For the word "Method", return each line of the data in which it occurs.

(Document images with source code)
►
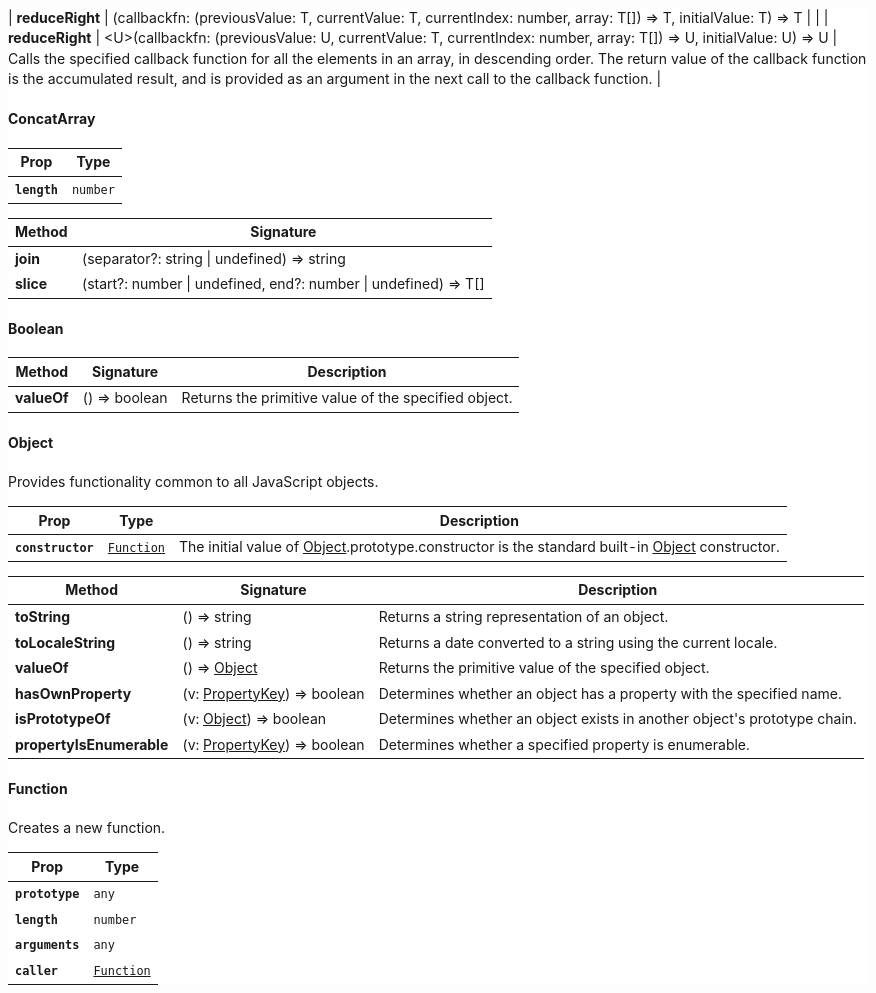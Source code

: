 | **reduceRight**    | (callbackfn: (previousValue: T, currentValue: T, currentIndex: number, array: T[]) =&gt; T, initialValue: T) =&gt; T          |                                                                                                                                                                                                                                             |
| **reduceRight**    | &lt;U&gt;(callbackfn: (previousValue: U, currentValue: T, currentIndex: number, array: T[]) =&gt; U, initialValue: U) =&gt; U | Calls the specified callback function for all the elements in an array, in descending order. The return value of the callback function is the accumulated result, and is provided as an argument in the next call to the callback function. |


#### ConcatArray

| Prop         | Type                |
| ------------ | ------------------- |
| **`length`** | <code>number</code> |

| Method    | Signature                                                          |
| --------- | ------------------------------------------------------------------ |
| **join**  | (separator?: string \| undefined) =&gt; string                     |
| **slice** | (start?: number \| undefined, end?: number \| undefined) =&gt; T[] |


#### Boolean

| Method      | Signature        | Description                                          |
| ----------- | ---------------- | ---------------------------------------------------- |
| **valueOf** | () =&gt; boolean | Returns the primitive value of the specified object. |


#### Object

Provides functionality common to all JavaScript objects.

| Prop              | Type                                          | Description                                                                                                                                |
| ----------------- | --------------------------------------------- | ------------------------------------------------------------------------------------------------------------------------------------------ |
| **`constructor`** | <code><a href="#function">Function</a></code> | The initial value of <a href="#object">Object</a>.prototype.constructor is the standard built-in <a href="#object">Object</a> constructor. |

| Method                   | Signature                                                 | Description                                                              |
| ------------------------ | --------------------------------------------------------- | ------------------------------------------------------------------------ |
| **toString**             | () =&gt; string                                           | Returns a string representation of an object.                            |
| **toLocaleString**       | () =&gt; string                                           | Returns a date converted to a string using the current locale.           |
| **valueOf**              | () =&gt; <a href="#object">Object</a>                     | Returns the primitive value of the specified object.                     |
| **hasOwnProperty**       | (v: <a href="#propertykey">PropertyKey</a>) =&gt; boolean | Determines whether an object has a property with the specified name.     |
| **isPrototypeOf**        | (v: <a href="#object">Object</a>) =&gt; boolean           | Determines whether an object exists in another object's prototype chain. |
| **propertyIsEnumerable** | (v: <a href="#propertykey">PropertyKey</a>) =&gt; boolean | Determines whether a specified property is enumerable.                   |


#### Function

Creates a new function.

| Prop            | Type                                          |
| --------------- | --------------------------------------------- |
| **`prototype`** | <code>any</code>                              |
| **`length`**    | <code>number</code>                           |
| **`arguments`** | <code>any</code>                              |
| **`caller`**    | <code><a href="#function">Function</a></code> |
◄
Result of this task
| Method    | Signature                                                          |
| Method      | Signature        | Description                                          |
| Method                   | Signature                                                 | Description                                                              |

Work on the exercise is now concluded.